Un troupeau de buffles longeait paisiblement la berge d’un lac quand le grand mâle de tête détecta une menace tapie dans les herbes devant lui. Il s’avança, suivi de quelques membres de son clan, en direction du danger. C’étaient des lions, rampant aplatis, jaunes sur l’herbe jaune, et qui n’avaient d’yeux que pour cette viande qui venait à eux. Le grand mâle demanda le passage ; les lions répondirent en se jetant sur le groupe, qui détala.

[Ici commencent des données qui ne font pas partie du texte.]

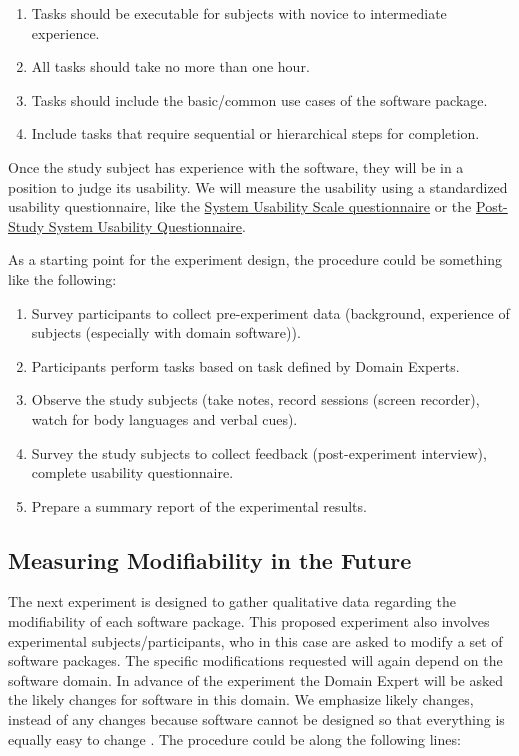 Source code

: \documentclass[letterpaper,cleveref]{lipics-v2019}
\begin{document}
\begin {enumerate}
\item Tasks should be executable for subjects with novice to intermediate
experience.
\item All tasks should take no more than one hour.
\item Tasks should include the basic/common use cases of the software package.
\item Include tasks that require sequential or hierarchical steps for
completion.
\end {enumerate}

Once the study subject has experience with the software, they will be in a
position to judge its usability.  We will measure the usability using a
standardized usability questionnaire, like the
\href{https://www.usabilitest.com/sus-pdf-generator} {System Usability Scale
questionnaire} or the
\href{https://uiuxtrend.com/pssuq-post-study-system-usability-questionnaire/}
{Post-Study System Usability Questionnaire}.

As a starting point for the experiment design, the procedure could be something
like the following:

\begin {enumerate}
\item Survey participants to collect pre-experiment data (background, experience
of subjects (especially with domain software)).
\item Participants perform tasks based on task defined by Domain Experts.
\item Observe the study subjects (take notes, record sessions (screen
recorder), watch for body languages and verbal cues).
\item Survey the study subjects to collect feedback (post-experiment interview),
complete usability questionnaire.
\item Prepare a summary report of the experimental results.
\end {enumerate}

\subsection{Measuring Modifiability in the Future}

The next experiment is designed to gather qualitative data regarding the
modifiability of each software package. This proposed experiment also involves
experimental subjects/participants, who in this case are asked to modify a set
of software packages.  The specific modifications requested will again depend on
the software domain.  In advance of the experiment the Domain Expert will be
asked the likely changes for software in this domain.  We emphasize likely
changes, instead of any changes because software cannot be designed so that
everything is equally easy to change \citep{parnas1986rational}.  The procedure
could be along the following lines:
\end{document}
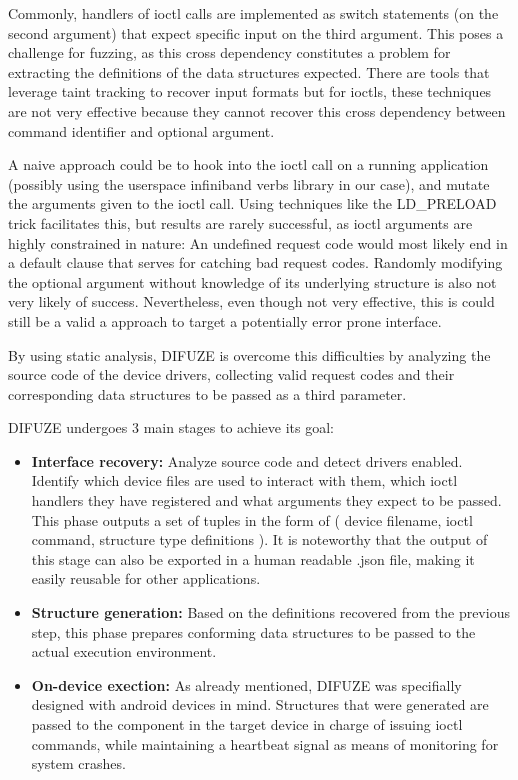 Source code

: Commonly, handlers of ioctl calls are implemented as switch statements (on the second argument) that expect specific
input on the third argument. This poses a challenge for fuzzing, as this cross dependency constitutes a problem for extracting
the definitions of the data structures expected. There are tools that leverage taint tracking to recover input formats\cite{buzzfuzz}\cite{dowser}
but for ioctls, these techniques are not very effective\cite{corinaDIFUZEInterfaceAware2017} because they cannot recover this cross dependency between command identifier
and optional argument.

A naive approach could be to hook into the ioctl call on a running application (possibly using the userspace infiniband verbs library
in our case), and mutate the arguments given to the ioctl call. Using techniques like the LD\_PRELOAD trick facilitates this,
but results are rarely successful, as ioctl arguments are highly constrained in nature: An undefined request code
would most likely end in a default clause that serves for catching bad request codes. Randomly modifying the optional argument
without knowledge of its underlying structure is also not very likely of success.
Nevertheless, even though not very effective, this is could still be a valid a approach to target a potentially error prone interface.

By using static analysis, DIFUZE is overcome this difficulties by analyzing the source code of the device drivers,
collecting valid request codes and their corresponding data structures to be passed as a third parameter.

DIFUZE undergoes 3 main stages to achieve its goal:

\begin{itemize}
  \item \textbf{Interface recovery:} Analyze source code and detect drivers enabled. Identify which device files are used to interact with them, which ioctl handlers they have registered and what arguments they expect to be passed. This phase outputs a set of tuples in the form of ( device filename, ioctl command, structure type definitions ). It is noteworthy that the output of this stage can also be exported in a human readable .json file, making it easily reusable for other applications.
  \item \textbf{Structure generation:} Based on the definitions recovered from the previous step, this phase prepares conforming data structures to be passed to the actual execution environment.
  \item \textbf{On-device exection:} As already mentioned, DIFUZE was specifially designed with android devices in mind. Structures that were generated are passed to the component in the target device in charge of issuing ioctl commands, while maintaining a heartbeat signal as means of monitoring for system crashes.
\end{itemize}

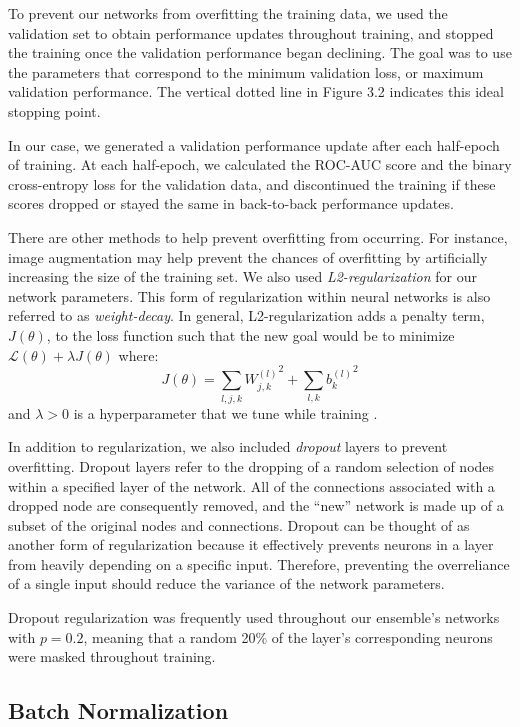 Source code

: \documentclass [MAS] {uclathes}
\begin{document}
To prevent our networks from overfitting the training data, we used the validation set to obtain performance updates throughout training, and stopped the training once the validation performance began declining. The goal was to use the parameters that correspond to the minimum validation loss, or maximum validation performance. The vertical dotted line in Figure 3.2 indicates this ideal stopping point. 

In our case, we generated a validation performance update after each half-epoch of training. At each half-epoch, we calculated the ROC-AUC score and the binary cross-entropy loss for the validation data, and discontinued the training if these scores dropped or stayed the same in back-to-back performance updates.

There are other methods to help prevent overfitting from occurring. For instance, image augmentation may help prevent the chances of overfitting by artificially increasing the size of the training set. We also used \textit{L2-regularization} for our network parameters. This form of regularization within neural networks is also referred to as \textit{weight-decay}. In general, L2-regularization adds a penalty term, $J(\theta)$, to the loss function such that the new goal would be to minimize $\mathcal{L}(\theta) + \lambda J(\theta)$ where: $$J(\theta) = \sum_{l, j, k} {W^{(l)}_{j, k}}^2 + \sum_{l, k} {b^{(l)}_{k}}^2$$ and $\lambda > 0$ is a hyperparameter that we tune while training \cite{ESL}. 

In addition to regularization, we also included \textit{dropout} layers to prevent overfitting. Dropout layers refer to the dropping of a random selection of nodes within a specified layer of the network. All of the connections associated with a dropped node are consequently removed, and the ``new'' network is made up of a subset of the original nodes and connections. Dropout can be thought of as another form of regularization because it effectively prevents neurons in a layer from heavily depending on a specific input. Therefore, preventing the overreliance of a single input should reduce the variance of the network parameters. 

Dropout regularization was frequently used throughout our ensemble's networks with $p = 0.2$, meaning that a random 20\% of the layer's corresponding neurons were masked throughout training. 


\subsection{Batch Normalization}
\end{document}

Les prédateurs eurent tôt fait de rattraper un jeune buffle, qu’ils plaquèrent au sol mais, dans les roulades de l’instant, le groupe dégringola sur la berge et dérapa dans la boue. Calmement, on entreprit de remonter la prise vers le sec. Tandis qu’une lionne étouffait le veau en lui enfermant le museau dans sa gueule grande ouverte, les autres travaillèrent à l’immobiliser. Ceci prit du temps. L’enfant faiblissait. Un crocodile flaira la bonne affaire et se jeta lui aussi sur la proie, dans l’idée de la joindre à son garde-manger. Il s’ensuivit une courte mais intense bataille au cours de laquelle le pauvre gamin, écartelé mais toujours vivant, fut disputé par le crocodile et par les félins. Tout ceci sous les yeux horrifiés des buffles et des humains. « Ne peut-on rien faire ? » dit une personne. « C’est trop tard » répondit-on. « Le gosse est foutu. » Chez les buffles, on devait tenir de semblables propos, et la mère se désolait.

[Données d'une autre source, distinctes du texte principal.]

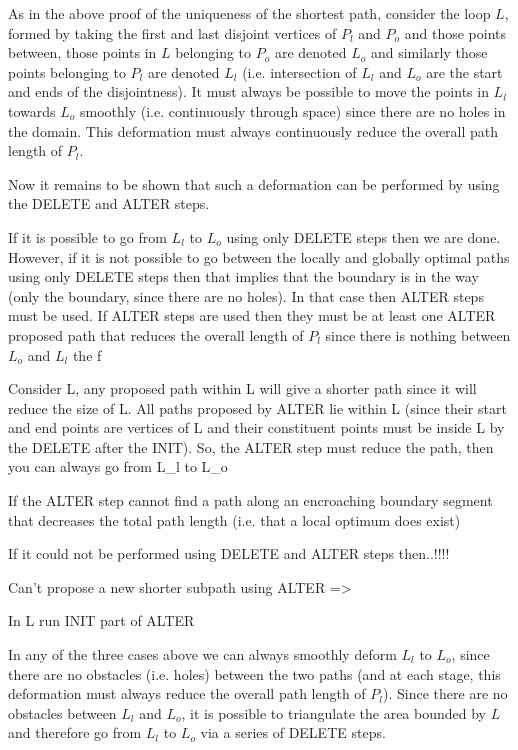 As in the above proof of the uniqueness of the shortest path, consider the loop $L$, formed by taking the first and last disjoint vertices of $P_l$ and $P_o$ and those points between, those points in $L$ belonging to $P_o$ are denoted $L_o$ and similarly those points belonging to $P_l$ are denoted $L_l$ (i.e. intersection of $L_l$ and $L_o$ are the start and ends of the disjointness). It must always be possible to move the points in $L_l$ towards $L_o$ smoothly (i.e. continuously through space) since there are no holes in the domain. This deformation must always continuously reduce the overall path length of $P_l$.

Now it remains to be shown that such a deformation can be performed by using the DELETE and ALTER steps. 

If it is possible to go from $L_l$ to $L_o$ using only DELETE steps then we are done. However, if it is not possible to go between the locally and globally optimal paths using only DELETE steps then that implies that the boundary is in the way (only the boundary, since there are no holes).  In that case then ALTER steps must be used. If ALTER steps are used then they must be at least one ALTER proposed path that reduces the overall length of $P_l$ since  there is nothing between $L_o$ and $L_l$ the f

Consider L, any proposed path within L will give a shorter path since it will reduce the size of L. All paths proposed by ALTER lie within L (since their start and end points are vertices of L and their constituent points must be inside L by the DELETE after the INIT). So, the ALTER step must reduce the path, then you can always go from L_l to L_o


If the ALTER step cannot find a path along an encroaching boundary segment that decreases the total path length (i.e. that a local optimum does exist)


If it could not be performed using DELETE and ALTER steps then..!!!!


Can't propose a new shorter subpath using ALTER => 


In L run INIT part of ALTER


In any of the three cases above we can always smoothly deform $L_l$ to $L_o$, since there are no obstacles (i.e. holes) between the two paths (and at each stage, this deformation must always reduce the overall path length of $P_l$). Since there are no obstacles between $L_l$ and $L_o$, it is possible to triangulate the area bounded by $L$ and therefore go from $L_l$ to $L_o$ via a series of DELETE steps. 



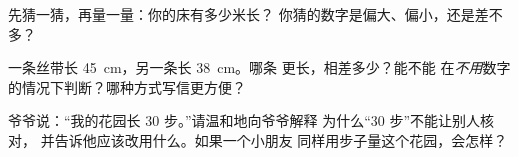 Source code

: \begin{exercise}[$\star$]\label{exo:g2:measuring-length:8}
先猜一猜，再量一量：你的床有多少米长？
你猜的数字是偏大、偏小，还是差不多？
\end{exercise}

\begin{exercise}[$\star\star$]\label{exo:g2:measuring-length:9}
一条丝带长 \qty{45}{cm}，另一条长 \qty{38}{cm}。哪条
更长，相差多少？能不能
在\emph{不用}数字的情况下判断？哪种方式写信更方便？
\end{exercise}

\begin{exercise}[$\star\star$]\label{exo:g2:measuring-length:10}
爷爷说：“我的花园长 $30$ 步。”请温和地向爷爷解释
为什么“$30$ 步”不能让别人核对，
并告诉他应该改用什么。如果一个小朋友
同样用步子量这个花园，会怎样？
\end{exercise}
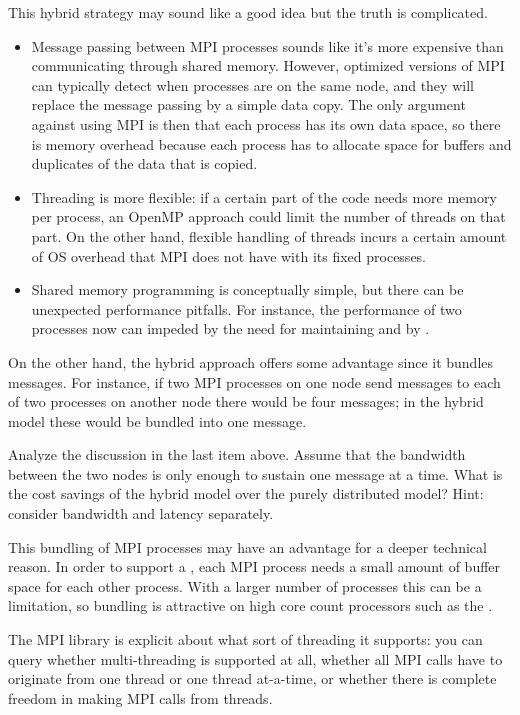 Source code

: This hybrid strategy may sound like a good idea but the truth is complicated.
\begin{itemize}
\item Message passing between MPI processes sounds like it's more
  expensive than communicating through shared memory. However,
  optimized versions of MPI can typically detect when processes are on
  the same node, and they will replace the message passing by a simple
  data copy. The only argument against using MPI is then that each
  process has its own data space, so there is memory overhead because
  each process has to allocate space for buffers and duplicates of the
  data that is copied.
\item Threading is more flexible: if a certain part of the code needs
  more memory per process, an OpenMP approach could limit the number
  of threads on that part. On the other hand, flexible handling of
  threads incurs a certain amount of \ac{OS} overhead that MPI does
  not have with its fixed processes.
\item Shared memory programming is conceptually simple, but there can
  be unexpected performance pitfalls. For instance, the performance of
  two processes now
  can impeded by the need for maintaining
   and by .
\end{itemize}

On the other hand, the hybrid approach offers some advantage since it
bundles messages. For instance, if two MPI processes on one node send
messages to each of two processes on another node there would be four
messages; in the hybrid model these would be bundled into one
message.

\begin{exercise}
  Analyze the discussion in the last item above. Assume that the
  bandwidth between the two nodes is only enough to sustain one
  message at a time. What is the cost savings of the hybrid model over
  the purely distributed model? Hint: consider bandwidth and latency
  separately.
\end{exercise}

This bundling of MPI processes may have an advantage for a deeper
technical reason. In order to support a ,
each MPI process needs a small amount of buffer space for each other process.
With a larger number of processes this can be a limitation, so bundling
is attractive on high core count processors such as the .

The MPI library is explicit about what sort of threading it supports:
you can query whether multi-threading is supported at all, whether all MPI 
calls have to originate from one thread or one thread at-a-time, or whether 
there is complete freedom in making MPI calls from threads.
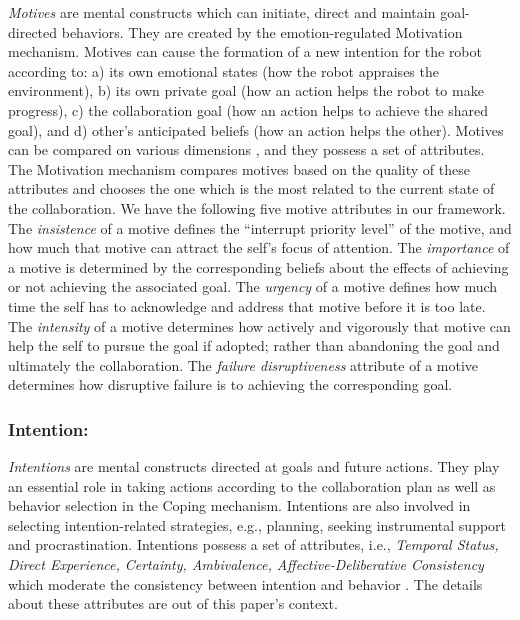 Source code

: \documentclass{aamas2016}
\begin{document}
\textit{Motives} are mental constructs which can initiate, direct and maintain
goal-directed behaviors. They are created by the emotion-regulated Motivation
mechanism. Motives can cause the formation of a new intention for the robot
according to: a) its own emotional states (how the robot appraises the
environment), b) its own private goal (how an action helps the robot to make
progress), c) the collaboration goal (how an action helps to achieve the shared
goal), and d) other's anticipated beliefs (how an action helps the other).
Motives can be compared on various dimensions \cite{sloman:motivation}, and
they possess a set of attributes. The Motivation mechanism compares motives
based on the quality of these attributes and chooses the one which is the most
related to the current state of the collaboration. We have the following five
motive attributes in our framework. The \textit{insistence} of a motive defines
the ``interrupt priority level'' of the motive, and how much that motive can
attract the self's focus of attention. The \textit{importance} of a motive is
determined by the corresponding beliefs about the effects of achieving or not
achieving the associated goal. The \textit{urgency} of a motive defines how much
time the self has to acknowledge and address that motive before it is too late.
The \textit{intensity} of a motive determines how actively and vigorously that
motive can help the self to pursue the goal if adopted; rather than abandoning
the goal and ultimately the collaboration. The \textit{failure disruptiveness}
attribute of a motive determines how disruptive failure is to achieving the
corresponding goal.

\vspace*{-2mm}
\subsubsection{Intention:}

\textit{Intentions} are mental constructs directed at goals and future actions.
They play an essential role in taking actions according to the collaboration
plan as well as behavior selection in the Coping mechanism. Intentions are
also involved in selecting intention-related strategies, e.g., planning, seeking
instrumental support and procrastination. Intentions possess a set of
attributes, i.e., \textit{Temporal Status, Direct Experience, Certainty,
Ambivalence, Affective-Deliberative Consistency} which moderate the consistency
between intention and behavior \cite{cooke:intention-behavior-consistency}. The
details about these attributes are out of this paper's context.
\end{document}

Cependant, le crocodile n’avait pas, dans l’eau du lac, d’aussi beaux appuis que les fauves dont les griffes tenaient fermement plantées dans la terre. Après un dernier coup de queue destiné à enlever le morceau, voyant qu’il n’arriverait à rien, le crocodile se recula. Les lions avaient vaincu. Ils remontèrent l’enfant sur l’herbe, et recommencèrent à vouloir l’étouffer. À cet instant, l’humeur chez les buffles changea, et les humains, devinant que quelque chose pouvait basculer, se tinrent encore plus attentifs.
Résistance :
Le troupeau avança, pétant de trouille mais résolu, la queue en l’air, et se mit en arc de cercle devant les lions en capture. Ceux-ci se relevèrent mais, voyant que les buffles ne pouvaient aller au travers de leur conditionnement et qu’ils hésitaient, tournoyant, ondulant mais n’attaquant point, ils se rallongèrent autour de l’enfant.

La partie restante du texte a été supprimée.